Sie waren sicher verwundert, aber haben mich in meinem Wunsch, Gott näherzukommen, unterstützt. Mein Vater ist Software-Ingenieur, meine Mutter Professorin für Mathematik und Informatik – beide waren schon vor meiner Geburt aus der evangelischen Kirche ausgetreten.

Ihre Eltern sind also eher Kopfmenschen der Wissensgesellschaft. Wenn Wissenschaft auf Kirche trifft, ist das für viele Menschen ja ein Gegensatz…

Das muss aber nicht sein. Man kann die Bibel eher konservativ auslegen und das geschriebene Wort wörtlich und streng als Faktenbericht und Regelwerk interpretieren. Für viele Gläubige gehen Wissenschaft und Glaube aber auch Hand in Hand. Ich betrachte die Bibel zum Beispiel aus einer historischen Perspektive heraus, versuche beim Lesen zu verstehen, in welchem Kontext die Texte geschrieben wurden und welcher Zeitgeist damals herrschte. Für mich ist sie eine Sammlung aus Glaubensberichten, aus denen wir viel über Menschlichkeit, Freundschaft, Liebe, Streit und Versöhnung lernen können.

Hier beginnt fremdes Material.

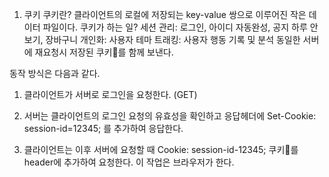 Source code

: 1. 쿠키
쿠키란? 클라이언트의 로컬에 저장되는 key-value 쌍으로 이루어진 작은 데이터 파일이다.
쿠키가 하는 일?
세션 관리: 로그인, 아이디 자동완성, 공지 하루 안보기, 장바구니
개인화: 사용자 테마
트래킹: 사용자 행동 기록 및 분석
동일한 서버에 재요청시 저장된 쿠키🍪를 함께 보낸다.

동작 방식은 다음과 같다.

1)  클라이언트가 서버로 로그인을 요청한다. (GET)

2) 서버는 클라이언트의 로그인 요청의 유효성을 확인하고 응답헤더에 Set-Cookie: session-id=12345; 를 추가하여 응답한다. 

3) 클라이언트는 이후 서버에 요청할 때 Cookie: session-id-12345; 쿠키🍪를  header에 추가하여 요청한다. 이 작업은 브라우저가 한다.  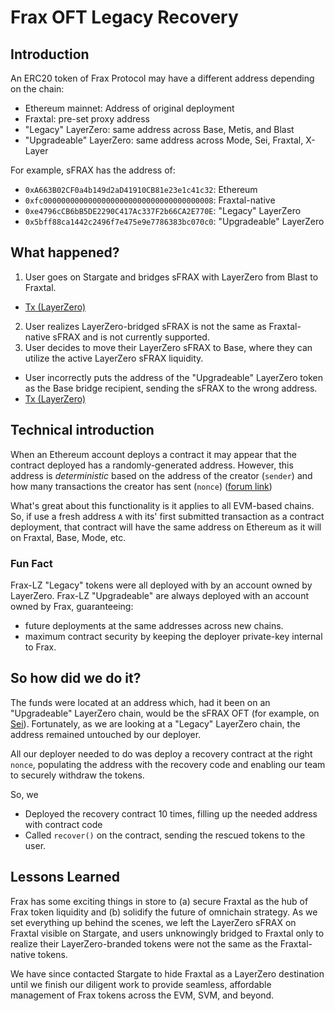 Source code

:# Frax OFT Legacy Recovery

## Introduction
An ERC20 token of Frax Protocol may have a different address depending on the chain:
- Ethereum mainnet: Address of original deployment
- Fraxtal: pre-set proxy address
- "Legacy" LayerZero: same address across Base, Metis, and Blast
- "Upgradeable" LayerZero: same address across Mode, Sei, Fraxtal, X-Layer

For example, sFRAX has the address of:
- `0xA663B02CF0a4b149d2aD41910CB81e23e1c41c32`: Ethereum
- `0xfc00000000000000000000000000000000000008`: Fraxtal-native
- `0xe4796cCB6bB5DE2290C417Ac337F2b66CA2E770E`: "Legacy" LayerZero
- `0x5bff88ca1442c2496f7e475e9e7786383bc070c0`: "Upgradeable" LayerZero

## What happened?
1. User goes on Stargate and bridges sFRAX with LayerZero from Blast to Fraxtal.
  - [Tx (LayerZero)](https://layerzeroscan.com/tx/0xa86d0b8b72273b4b5d6599d9476064a2c4b6b025dec27e996bcd64bc5ddc489f)
2. User realizes LayerZero-bridged sFRAX is not the same as Fraxtal-native sFRAX and is not currently supported.
3. User decides to move their LayerZero sFRAX to Base, where they can utilize the active LayerZero sFRAX liquidity.
  - User incorrectly puts the address of the "Upgradeable" LayerZero token as the Base bridge recipient, sending the sFRAX to the wrong address.
  - [Tx (LayerZero)](https://layerzeroscan.com/tx/0x65df498f6feaf0c30a5d4b3c60ed6de7af2d81a43dec50e3c42c15063d5cac5d)

## Technical introduction
When an Ethereum account deploys a contract it may appear that the contract deployed has a randomly-generated address.  However, this address is *deterministic* based on the address of the creator (`sender`) and how many transactions the creator has sent (`nonce`) ([forum link](https://ethereum.stackexchange.com/questions/760/how-is-the-address-of-an-ethereum-contract-computed/761#761))

What's great about this functionality is it applies to all EVM-based chains.  So, if use a fresh address `A` with its' first submitted transaction as a contract deployment, that contract will have the same address on Ethereum as it will on Fraxtal, Base, Mode, etc.

### Fun Fact
Frax-LZ "Legacy" tokens were all deployed with by an account owned by LayerZero.  Frax-LZ "Upgradeable" are always deployed with an account owned by Frax, guaranteeing:
- future deployments at the same addresses across new chains.
- maximum contract security by keeping the deployer private-key internal to Frax.

## So how did we do it?
The funds were located at an address which, had it been on an "Upgradeable" LayerZero chain, would be the sFRAX OFT (for example, on [Sei](https://seitrace.com/token/0x5Bff88cA1442c2496f7E475E9e7786383Bc070c0)).  Fortunately, as we are looking at a "Legacy" LayerZero chain, the address remained untouched by our deployer.

All our deployer needed to do was deploy a recovery contract at the right `nonce`, populating the address with the recovery code and enabling our team to securely withdraw the tokens.

So, we
- Deployed the recovery contract 10 times, filling up the needed address with contract code
- Called `recover()` on the contract, sending the rescued tokens to the user.

## Lessons Learned
Frax has some exciting things in store to (a) secure Fraxtal as the hub of Frax token liquidity and (b) solidify the future of omnichain strategy.  As we set everything up behind the scenes, we left the LayerZero sFRAX on Fraxtal visible on Stargate, and users unknowingly bridged to Fraxtal only to realize their LayerZero-branded tokens were not the same as the Fraxtal-native tokens.

We have since contacted Stargate to hide Fraxtal as a LayerZero destination until we finish our diligent work to provide seamless, affordable management of Frax tokens across the EVM, SVM, and beyond.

Und wann stand für Sie fest, dass Sie auch Ihr Berufsleben Gott und der Kirche widmen möchten?

Ich habe mich seit der Taufe in der Kirchengemeinde in Donaueschingen ehrenamtlich und musikalisch engagiert, war Jugendleiterin und Kirchengemeinderatsmitglied, sang in der Kantorei, spielte Orgel und Blockflöte. Das Gefühl von Zugehörigkeit war seither immer da. Dass ich Glauben und Zuversicht weitergeben möchte, wusste ich nach einem Schülerpraktikum in der zehnten Klasse. Die Vielseitigkeit dieses Berufes und die Nähe zu den Menschen erfüllen mich sehr.

Wie hat es Sie nach Tiengen verschlagen?

Lustigerweise war ich vor drei Jahren an einem Orgelkurs in Heidelberg und ein Mann aus Waldshut-Tiengen sprach mich an, ob ich mich nicht auf die Diakoninnen-Stelle in Tiengen bewerben möchte. Damals war ich aber noch mitten im Studium. Heute habe ich genau diese Stelle. Es gab zahlreiche Angebote in Baden. Ich wollte aber in Südbaden bleiben und eine Stelle finden, die zu meinen Werten und zu meinem theologischen Profil passt. Mir war eine Kirchengemeinde wichtig, die für alle Menschen da ist und sich auch vor queeren Menschen nicht verschließt, zum Beispiel auch gleichgeschlechtliche Paare traut. In Pfarrerin Susanne lllgner habe ich eine sehr tolerante, offene und herzliche Kollegin gefunden, die diese Werte teilt.

Klingt so, als würde es bei solch einem Vorstellungsgespräch in der Kirche direkt ans Eingemachte gehen?

Das ist tatsächlich so und es ist auch enorm wichtig, weil die Werte und die Ausrichtung passen müssen. In einem zu konservativen Umfeld, das die aktuellen gesellschaftlichen Entwicklungen und den Zeitgeist ignoriert, wäre ich nie glücklich geworden.

Gibt es in der Kirchengemeinde in Tiengen spezielle Aktionen zu solch kritischen Themen?

Wir haben einige Ideen, aber es ist noch nichts spruchreif. Was wir bereits umgesetzt haben, ist eine feste Rubrik zum Thema „Vielfalt“ in unserem viermal pro Jahr erscheinenden Gemeindebrief. Wir möchten klar signalisieren: Diskriminierung wollen wir in unserer Kirche nicht – und egal welche Herkunft, Sexualität oder Geschlechtsidentität ein Mensch hat, er ist herzlich willkommen. Die Kirche soll ein Ort sein, wo wir alle sein können, wie wir sind.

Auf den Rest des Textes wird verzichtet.